BEGIN SOURCE INFORMATION

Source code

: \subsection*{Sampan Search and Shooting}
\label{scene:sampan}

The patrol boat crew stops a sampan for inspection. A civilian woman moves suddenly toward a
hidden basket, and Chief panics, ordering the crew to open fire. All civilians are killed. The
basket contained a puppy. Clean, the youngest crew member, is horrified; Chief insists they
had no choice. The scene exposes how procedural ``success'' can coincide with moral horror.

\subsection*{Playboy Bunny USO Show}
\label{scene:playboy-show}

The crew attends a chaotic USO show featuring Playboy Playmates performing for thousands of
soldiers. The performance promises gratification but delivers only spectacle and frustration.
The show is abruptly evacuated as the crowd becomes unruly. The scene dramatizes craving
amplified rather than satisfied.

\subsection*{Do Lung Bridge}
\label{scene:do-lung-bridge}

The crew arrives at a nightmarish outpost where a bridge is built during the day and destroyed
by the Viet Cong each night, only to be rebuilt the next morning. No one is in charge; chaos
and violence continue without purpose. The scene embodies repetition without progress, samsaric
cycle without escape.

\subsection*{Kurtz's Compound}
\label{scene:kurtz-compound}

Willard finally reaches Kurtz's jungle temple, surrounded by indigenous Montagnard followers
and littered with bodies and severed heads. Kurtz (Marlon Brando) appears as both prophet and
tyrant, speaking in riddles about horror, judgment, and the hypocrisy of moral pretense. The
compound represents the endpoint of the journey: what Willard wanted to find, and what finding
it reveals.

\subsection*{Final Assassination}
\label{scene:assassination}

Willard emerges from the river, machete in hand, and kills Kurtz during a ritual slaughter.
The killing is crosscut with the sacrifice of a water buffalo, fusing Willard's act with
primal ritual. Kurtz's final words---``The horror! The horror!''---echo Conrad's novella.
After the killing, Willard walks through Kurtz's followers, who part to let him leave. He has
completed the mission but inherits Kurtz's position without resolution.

END SOURCE INFORMATION

TO DO:
Write out, word for word, every line from the one containing "Willard finally reaches" through the last line of the records above.

COMPLETED TASK:
Willard finally reaches Kurtz's jungle temple, surrounded by indigenous Montagnard followers
and littered with bodies and severed heads. Kurtz (Marlon Brando) appears as both prophet and
tyrant, speaking in riddles about horror, judgment, and the hypocrisy of moral pretense. The
compound represents the endpoint of the journey: what Willard wanted to find, and what finding
it reveals.

\subsection*{Final Assassination}
\label{scene:assassination}

Willard emerges from the river, machete in hand, and kills Kurtz during a ritual slaughter.
The killing is crosscut with the sacrifice of a water buffalo, fusing Willard's act with
primal ritual. Kurtz's final words---``The horror! The horror!''---echo Conrad's novella.
After the killing, Willard walks through Kurtz's followers, who part to let him leave. He has
completed the mission but inherits Kurtz's position without resolution.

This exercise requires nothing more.